I have three favorite Buckeye Football players in my life as a fan, and they’re all running backs. Archie Griffin, Eddie George and Maurice Clarett. Clarett is the only one that doesn’t have a Heisman Trophy—he does have a National Championship Ring—but that’s okay, what he’s doing now is more valuable.
After spending three years and eleven months behind bars, Clarett has emerged to share his inspiring testimony that has not only captivated Buckeye Nation, but the Country. His ESPN 30 for 30 film, “Youngstown Boys”, aired on December 14th to rave reviews. The documentary allowed a world of people, inside the mind of the young man with so much promise, who in his own words said, he threw it all away. For a decade many followers of Buckeye Nation despised him, calling him a sell out, accusing him of trying to take down their beloved Buckeye Football program as he faltered. But after the film, many were so highly impressed with his humility and turnaround, that he doubled his twitter followers that night. He’s now at 55 thousand.

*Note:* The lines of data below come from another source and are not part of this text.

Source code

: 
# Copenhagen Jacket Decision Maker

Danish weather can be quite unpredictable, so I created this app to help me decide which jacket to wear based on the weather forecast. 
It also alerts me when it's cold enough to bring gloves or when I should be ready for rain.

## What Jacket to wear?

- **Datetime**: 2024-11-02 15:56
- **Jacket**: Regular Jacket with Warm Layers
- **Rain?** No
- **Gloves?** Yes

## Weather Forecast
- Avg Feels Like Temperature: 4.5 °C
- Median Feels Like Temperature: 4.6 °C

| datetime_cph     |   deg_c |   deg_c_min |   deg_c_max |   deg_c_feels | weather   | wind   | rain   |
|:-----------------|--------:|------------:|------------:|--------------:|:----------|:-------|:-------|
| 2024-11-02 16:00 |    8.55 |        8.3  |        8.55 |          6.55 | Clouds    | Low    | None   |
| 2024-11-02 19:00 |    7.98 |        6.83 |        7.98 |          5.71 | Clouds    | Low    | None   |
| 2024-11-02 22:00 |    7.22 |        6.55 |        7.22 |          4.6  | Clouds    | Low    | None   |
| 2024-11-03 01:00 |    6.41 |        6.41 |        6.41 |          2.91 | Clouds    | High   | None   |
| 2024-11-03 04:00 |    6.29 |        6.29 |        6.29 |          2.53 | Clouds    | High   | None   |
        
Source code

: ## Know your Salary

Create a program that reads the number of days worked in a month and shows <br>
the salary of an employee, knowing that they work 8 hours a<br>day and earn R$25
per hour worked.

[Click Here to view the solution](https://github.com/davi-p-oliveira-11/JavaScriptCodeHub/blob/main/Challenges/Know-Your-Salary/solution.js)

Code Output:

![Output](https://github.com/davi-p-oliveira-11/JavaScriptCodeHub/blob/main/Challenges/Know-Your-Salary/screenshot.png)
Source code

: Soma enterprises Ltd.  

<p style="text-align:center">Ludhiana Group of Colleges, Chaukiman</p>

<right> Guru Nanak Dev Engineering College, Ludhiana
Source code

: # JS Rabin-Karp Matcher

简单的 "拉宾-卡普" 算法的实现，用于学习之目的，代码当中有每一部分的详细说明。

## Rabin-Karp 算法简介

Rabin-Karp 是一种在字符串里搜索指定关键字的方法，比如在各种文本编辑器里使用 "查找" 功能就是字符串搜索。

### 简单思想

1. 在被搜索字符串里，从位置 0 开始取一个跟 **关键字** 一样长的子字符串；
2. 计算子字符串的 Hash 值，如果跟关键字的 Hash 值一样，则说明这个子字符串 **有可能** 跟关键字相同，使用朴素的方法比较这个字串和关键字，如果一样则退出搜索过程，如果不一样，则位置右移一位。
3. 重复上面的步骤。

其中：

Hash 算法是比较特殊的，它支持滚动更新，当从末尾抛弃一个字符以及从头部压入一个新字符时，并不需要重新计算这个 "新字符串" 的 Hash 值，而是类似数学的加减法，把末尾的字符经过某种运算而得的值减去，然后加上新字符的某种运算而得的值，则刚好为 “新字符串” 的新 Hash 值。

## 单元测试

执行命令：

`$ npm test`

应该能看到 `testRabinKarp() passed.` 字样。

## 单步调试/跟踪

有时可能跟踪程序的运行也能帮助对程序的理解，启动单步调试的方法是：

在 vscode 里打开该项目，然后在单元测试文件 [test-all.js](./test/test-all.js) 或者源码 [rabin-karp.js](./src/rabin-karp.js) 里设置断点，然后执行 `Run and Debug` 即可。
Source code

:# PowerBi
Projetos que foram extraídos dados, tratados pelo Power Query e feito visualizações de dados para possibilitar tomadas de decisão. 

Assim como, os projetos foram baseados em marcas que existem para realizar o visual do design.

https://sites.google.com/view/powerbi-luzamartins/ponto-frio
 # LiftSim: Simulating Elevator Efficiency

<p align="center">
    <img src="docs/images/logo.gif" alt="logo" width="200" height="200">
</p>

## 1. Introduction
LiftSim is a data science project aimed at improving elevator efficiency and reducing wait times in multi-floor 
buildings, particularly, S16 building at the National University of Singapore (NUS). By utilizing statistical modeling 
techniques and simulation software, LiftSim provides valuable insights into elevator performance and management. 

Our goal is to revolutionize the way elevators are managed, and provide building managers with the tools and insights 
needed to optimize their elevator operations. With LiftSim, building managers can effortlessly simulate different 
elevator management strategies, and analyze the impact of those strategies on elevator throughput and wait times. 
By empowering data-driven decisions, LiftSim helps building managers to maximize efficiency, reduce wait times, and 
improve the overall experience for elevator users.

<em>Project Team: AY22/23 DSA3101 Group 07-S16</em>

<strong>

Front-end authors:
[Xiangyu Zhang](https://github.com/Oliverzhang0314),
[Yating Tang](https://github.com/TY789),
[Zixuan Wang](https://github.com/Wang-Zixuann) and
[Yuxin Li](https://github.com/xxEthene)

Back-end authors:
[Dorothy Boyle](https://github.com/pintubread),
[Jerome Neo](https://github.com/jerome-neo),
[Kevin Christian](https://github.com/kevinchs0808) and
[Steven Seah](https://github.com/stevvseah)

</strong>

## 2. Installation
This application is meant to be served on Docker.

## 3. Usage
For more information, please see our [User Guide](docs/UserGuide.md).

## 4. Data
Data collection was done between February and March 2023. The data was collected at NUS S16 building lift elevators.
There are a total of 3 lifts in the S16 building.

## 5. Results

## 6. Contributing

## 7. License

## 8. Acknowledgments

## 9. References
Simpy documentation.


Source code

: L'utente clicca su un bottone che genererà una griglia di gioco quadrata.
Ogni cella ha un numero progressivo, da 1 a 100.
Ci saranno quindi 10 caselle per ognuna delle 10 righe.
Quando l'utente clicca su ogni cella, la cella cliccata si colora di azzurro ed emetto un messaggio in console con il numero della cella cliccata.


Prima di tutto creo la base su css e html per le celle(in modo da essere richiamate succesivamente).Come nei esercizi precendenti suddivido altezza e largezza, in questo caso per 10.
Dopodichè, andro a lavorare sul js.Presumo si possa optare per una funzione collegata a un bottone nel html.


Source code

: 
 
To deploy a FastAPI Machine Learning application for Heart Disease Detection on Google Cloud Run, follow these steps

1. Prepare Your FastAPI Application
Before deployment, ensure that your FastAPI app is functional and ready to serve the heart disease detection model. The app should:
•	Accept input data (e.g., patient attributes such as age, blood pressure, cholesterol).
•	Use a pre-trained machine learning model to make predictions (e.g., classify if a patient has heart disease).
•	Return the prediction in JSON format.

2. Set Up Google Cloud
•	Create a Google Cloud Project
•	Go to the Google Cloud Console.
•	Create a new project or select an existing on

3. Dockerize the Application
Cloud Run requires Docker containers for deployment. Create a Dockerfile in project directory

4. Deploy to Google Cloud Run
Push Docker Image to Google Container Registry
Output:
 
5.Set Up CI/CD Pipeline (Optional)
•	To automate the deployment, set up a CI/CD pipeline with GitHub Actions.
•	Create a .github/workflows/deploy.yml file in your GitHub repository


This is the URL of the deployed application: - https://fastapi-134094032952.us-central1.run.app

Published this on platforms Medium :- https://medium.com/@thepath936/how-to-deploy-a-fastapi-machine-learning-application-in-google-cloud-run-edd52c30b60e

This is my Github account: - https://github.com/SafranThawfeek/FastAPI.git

He is currently in the midst of a Meet & Greet tour around the Columbus area, and it’s a long wait to meet the former Buckeye. That would never have been the case three or four years ago when he was first released from prison. Several fans still held a grudge against him. I went on the third day of the tour and he’s already sold out of his inspiring book. Those same people who sneered at him and made him the punch line of their jokes, now cheer and support him again as if he’s still breaking 50 yard runs in the Shoe after running over a couple of linebackers. It really is the best redemption story I’ve ever seen. You could even call it a resurrection of sorts. Clarett has always hoped to inspire and help people. It was something his former Head Coach Jim Tressel mentioned at length in the documentary.
I just ordered his book “My Life, My Story, My Redemption” from his website (mauriceclarettonline.com) and plan to start reading page by page as soon as it arrives. What I do know already about his story, is that what he has learned, and is now sharing, couldn’t have been learned at the height of his success as a star at Ohio State. Sometimes in life our greatest lessons are learned in defeat. It is clear Maurice has grasped the lessons he needs to continue to be successful in this new chapter.
10 years ago he inspired an entire fan base with his play on the field, 10 years later, he’s doing the same with his life off the field. Buckeye Nation should be more proud of him now, than they were when he scored that game winning touchdown, late that January Arizona night in 2003.
Had Clarett never been suspended for his sophomore season, he would have been the front runner for the Heisman. I’m confident in saying, with the talent surrounding him at OSU and the promotion from the athletic department, he would have won the bronze statue at some point in his career. But it’s clear, what he’s giving back now is worth more than the Heisman. I’m proud and all of Buckeye Nation should be proud to call him one of our own.
P.S. If you go out and meet him at one of his events or cross paths with him out and about, make sure to give kudos to his mother and his girlfriend. It took strong, faithful, devoted, caring women to help Maurice get to this point and they deserve plenty of praise for their roles in the resurrection of his dreams of inspiring people.